This is the twelfth part of a series of posts looking at the PCI recommendations for container security as they apply to Kubernetes environments. This time we’re looking at Container Image Building. An index of the posts in this series can be found here.

This section overlaps somewhat with section 3 on workload security, but expands it with some specific concerns that need to be addressed about how companies build container images.

Image building is a fundamental part of the container lifecycle, so it’s important to understand how to do it securely, and there’s a couple of aspects to this.

The first one is the user that the containers run as. By default, Docker and similar tools run containers as the root user. Whilst there are some restrictions placed on the container even when it’s root, ideally images should be built to run as non-root users and then this restriction should be enforced by Kubernetes admission control. One reason for this is that running as root tends to give a process more access to the Linux kernel meaning that there are more opportunities to exploit Linux kernel vulnerabilities that may exist in the shared kernel of the host.

The second aspect is the base image that is used to build the container image. The base image is the starting point for the image, and it’s important to make sure that it’s up to date and that it’s not been tampered with. This is especially important if the base image is being pulled from a public registry, as there’s a risk that it’s been compromised. It’s also important to make sure that the base image is as minimal as possible, as this reduces the attack surface of the image, and improves maintainability.

In general, for images an organization are building internally, it’s also a good idea to try and standardize on a small set of base images. This eases the burden of keeping the images up to date, and also makes it easier to audit the images to make sure that they’re not using any vulnerable packages.

In terms of the PCI requirements there’s four in this section.

Section 12.1

Threat - Container base images downloaded from untrusted sources, or which contain unnecessary packages, increase the risk of supply chain attacks

Best Practice - Application container images should be built from trusted, up-to-date minimal base images.

Details - Reviewing a cluster for this requirement is a little tricky, as it’s not something that can be easily checked by looking at the cluster. The best way to check for this is to look at the Dockerfiles that are used to build the images, and speak to the developers to understand the process being used to maintain the base images.

Section 12.2

Threat - Base images downloaded from external container image registries can introduce malware, backdoors, and vulnerabilities.

Best Practice - A set of common base container images should be maintained in a container registry that is under the entity’s control.

Details - For this requirement looking at the container images in use in the cluster can be helpful. There will be a mix of internally maintained and externally maintained images, and it’s important to understand the process for managing the externally maintained images.

Section 12.3

Threat - The default position of Linux containers, which is to run as root, could increase the risk of a container breakout.

Best Practice - Container images should be built to run as a standard (non-root) user.

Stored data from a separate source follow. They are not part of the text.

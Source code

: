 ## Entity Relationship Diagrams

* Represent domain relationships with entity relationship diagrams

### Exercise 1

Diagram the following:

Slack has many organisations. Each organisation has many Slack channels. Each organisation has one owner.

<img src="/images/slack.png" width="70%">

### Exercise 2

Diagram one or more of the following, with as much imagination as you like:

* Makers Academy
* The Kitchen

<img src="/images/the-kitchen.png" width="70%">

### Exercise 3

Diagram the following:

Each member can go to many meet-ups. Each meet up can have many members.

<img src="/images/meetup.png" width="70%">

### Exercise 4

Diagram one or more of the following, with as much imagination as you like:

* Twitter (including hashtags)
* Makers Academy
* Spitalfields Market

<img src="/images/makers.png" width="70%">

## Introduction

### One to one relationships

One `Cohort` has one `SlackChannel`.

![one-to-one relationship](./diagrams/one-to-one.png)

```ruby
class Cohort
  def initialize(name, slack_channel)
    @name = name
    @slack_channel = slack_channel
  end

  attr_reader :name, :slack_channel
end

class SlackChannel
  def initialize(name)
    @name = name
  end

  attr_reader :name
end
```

Details - Generally when enforcing this requirement, an external admission control system (e.g. Kyverno or OPA Gatekeeper) will be in use, so reviewing policies should confirm that this is being enforced. Alternatively reviewing Dockerfiles for the USER directive and/or Kubernetes manifests to confirm that the runAsNonRoot flag is being set can be helpful.

Section 12.4

Threat - Application secrets (i.e., cloud API credentials) embedded in container images can facilitate unauthorized access.

Best Practice - Secrets should never be included in application images. Where secrets are required during the building of an image (for example to provide credentials for accessing source code) this process should leverage container builder techniques to ensure that the secret will not be present in the final image.

Details - Reviewing running containers with secrets scanning software like Trivy can be helpful here, however it’s worth noting that this kind of software can be false-positive heavy. Dockerfiles can also be helpful to note any secrets being added to the image. Another good approach would be to understand the organization’s approach to secrets management.

Conclusion

Container image building is a fundamental part of the container lifecycle, and it’s important to understand how to do it securely. This post has looked at some of the PCI requirements that are relevant to this process, and how to review for them.